Notre garnison, lui écrit-il, est très faible et composée de jeunes conscrits. La garde nationale est organisée provisoirement ainsi qu’il suit : une compagnie d’artillerie de 32 hommes ; une compagnie de pompiers de 50 hommes ; le surplus des hommes forme quatre compagnies de fusiliers de 400 hommes, ce qui fait, avec les canonniers et pompiers, environ 500 hommes. Nous sommes donc livrés et abandonnés à nous-mêmes, avec très peu de moyens : nonobstant, nous ferons, tous, notre devoir.


Un fort détachement d’infanterie, de cavalerie et d’artillerie ainsi que la gendarmerie du canton furent envoyés en hâte dans la place, qui se trouva, de ce fait, à peu près en état de soutenir un siège. L’armée ennemie qui s’avançait était sous les ordres du général von Biberstein. Sarrelouis fut investie et bombardée ; la garnison se défendit courageusement, fit des sorties nombreuses, surprenant les postes, harcelant l’ennemi qui occupait les faubourgs, lui enlevant des convois de vivres et de munitions.

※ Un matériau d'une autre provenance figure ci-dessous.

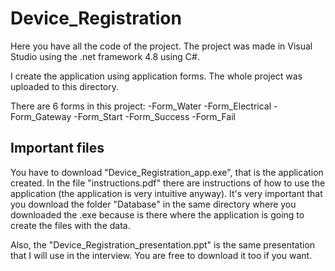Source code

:# Device_Registration
Here you have all the code of the project. The project was made in Visual Studio using the .net framework 4.8 using C#.

I create the application using application forms. The whole project was uploaded to this directory.

There are 6 forms in this project:
  -Form_Water
  -Form_Electrical
  -Form_Gateway
  -Form_Start
  -Form_Success
  -Form_Fail

## Important files
You have to download "Device_Registration_app.exe", that is the application created. In the file "instructions.pdf" there are instructions of how to use the application (the application is very intuitive anyway). It's very important that you download the folder "Database" in the same directory where you downloaded the .exe because is there where the application is going to create the files with the data.

Also, the "Device_Registration_presentation.ppt" is the same presentation that I will use in the interview. You are free to download it too if you want.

Le courrier de Metz ayant suivi la retraite de la colonne du général Durutte, avait quitté Sarrelouis pour la dernière fois le 10 janvier. Quel ne fut pas l’étonnement de la population assiégée, lorsque, le matin du 12 avril, elle apprit que le courrier était revenu et qu’avec l’autorisation des Prussiens il venait, dans la nuit, de rentrer dans la ville ! Il apportait la nouvelle que Napoléon avait abdiqué à Fontainebleau et que la paix était signée entre les Alliés et le roi de France Louis XVIII. Le vendredi, 15 avril, le commandant de la place, ayant reçu de Paris des ordres formels du ministre de la Guerre, eut, hors les murs, une entrevue avec le général von Biberstein.